It’s been said that Data Scientist is the“sexiest job title of the 21st century.” Why is it such a demanded position these days? The short answer is that over the last decade there’s been a massive explosion in both the data generated and retained by companies, as well as you and me. Sometimes we call this “big data,” and like a pile of lumber we’d like to build something with it. Data scientists are the people who make sense out of all this data and figure out just what can be done with it.
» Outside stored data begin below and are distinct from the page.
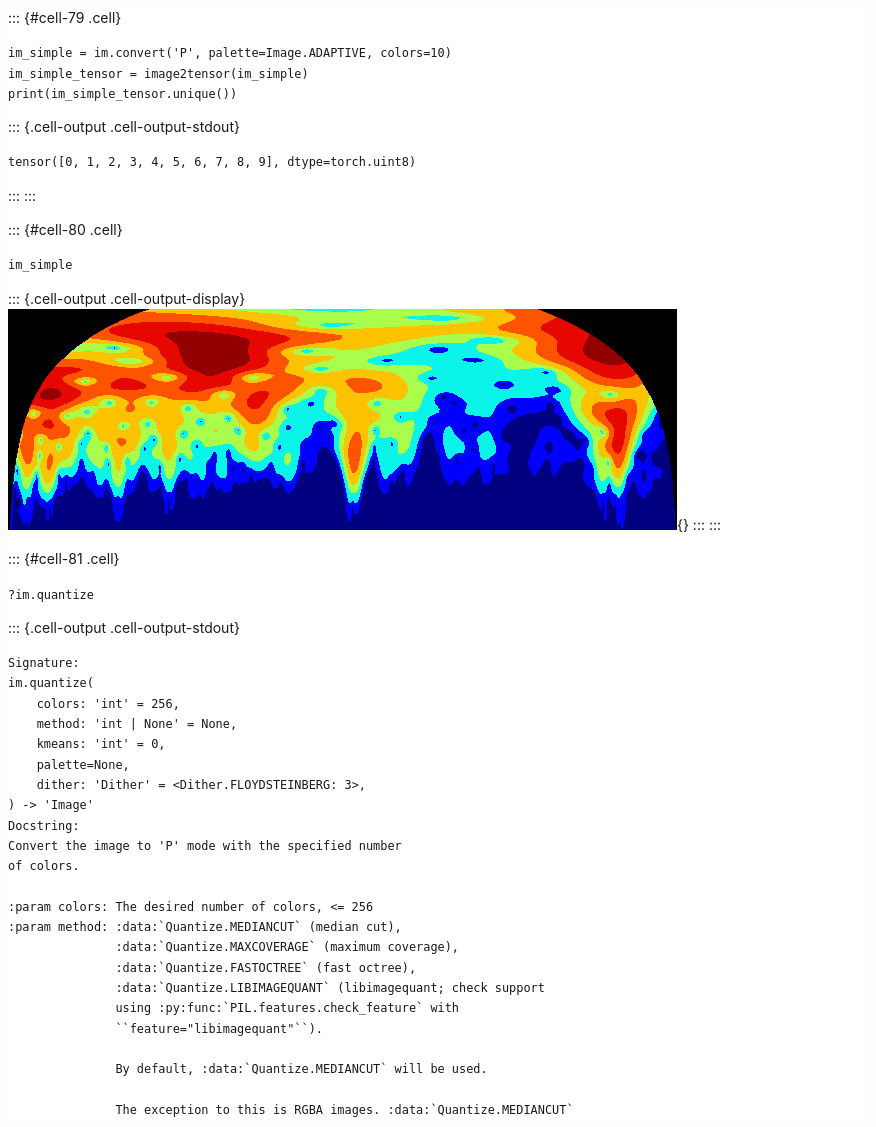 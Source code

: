 
::: {#cell-79 .cell}
``` {.python .cell-code}
im_simple = im.convert('P', palette=Image.ADAPTIVE, colors=10)
im_simple_tensor = image2tensor(im_simple)
print(im_simple_tensor.unique())
```

::: {.cell-output .cell-output-stdout}
```
tensor([0, 1, 2, 3, 4, 5, 6, 7, 8, 9], dtype=torch.uint8)
```
:::
:::


::: {#cell-80 .cell}
``` {.python .cell-code}
im_simple
```

::: {.cell-output .cell-output-display}
![](augment_files/figure-html/cell-80-output-1.png){}
:::
:::


::: {#cell-81 .cell}
``` {.python .cell-code}
?im.quantize
```

::: {.cell-output .cell-output-stdout}
``````````````````
Signature:
im.quantize(
    colors: 'int' = 256,
    method: 'int | None' = None,
    kmeans: 'int' = 0,
    palette=None,
    dither: 'Dither' = <Dither.FLOYDSTEINBERG: 3>,
) -> 'Image'
Docstring:
Convert the image to 'P' mode with the specified number
of colors.

:param colors: The desired number of colors, <= 256
:param method: :data:`Quantize.MEDIANCUT` (median cut),
               :data:`Quantize.MAXCOVERAGE` (maximum coverage),
               :data:`Quantize.FASTOCTREE` (fast octree),
               :data:`Quantize.LIBIMAGEQUANT` (libimagequant; check support
               using :py:func:`PIL.features.check_feature` with
               ``feature="libimagequant"``).

               By default, :data:`Quantize.MEDIANCUT` will be used.

               The exception to this is RGBA images. :data:`Quantize.MEDIANCUT`
``````````````````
At Alexa, our Data team is at the helm of generating robust, actionable analytics from immense data sets. It’s these efforts that bring clarity to how people interact with the web and are the basis for usable features that inform critical business strategies. The demand for data scientists is increasing so quickly, that McKinsey predicts that by 2018, there will be a 50 percent gap in the supply of data scientists versus demand. Great for us, but what is data science? What exactly do we do with all that data?
What is Data Science?
A data scientist is the adult version of the kid who can’t stop asking “Why?”. They’re the kind of person who goes into an ice cream shop and gets five different scoops on their cone because they really need to know what each one tastes like. Similarly, even the term data scientist is a catchall title that encompasses many different flavors of work. I think that’s the major differentiator between a data scientist and a statistician or an analyst or an engineer; the data scientist is doing a little of each of those tasks. Of course, what someone whose job title is data scientist will do at a given company depends on the company and the person, and may look more like one of those other titles, rather than a mixture of all three. To me, a data scientist is someone who does the following tasks:
1. Data analysis
The order of these tasks is intentional, and it roughly reflects the life cycle of a data science project. To be fair, we should add “0. Data cleaning” to that list, as it can be one of the most time consuming tasks of a data scientist. It’s also an incredible litmus test for data scientists. Someone who can’t parse a messy CSV isn’t going to cut it as a data scientist). Let’s look at these tasks in more detail.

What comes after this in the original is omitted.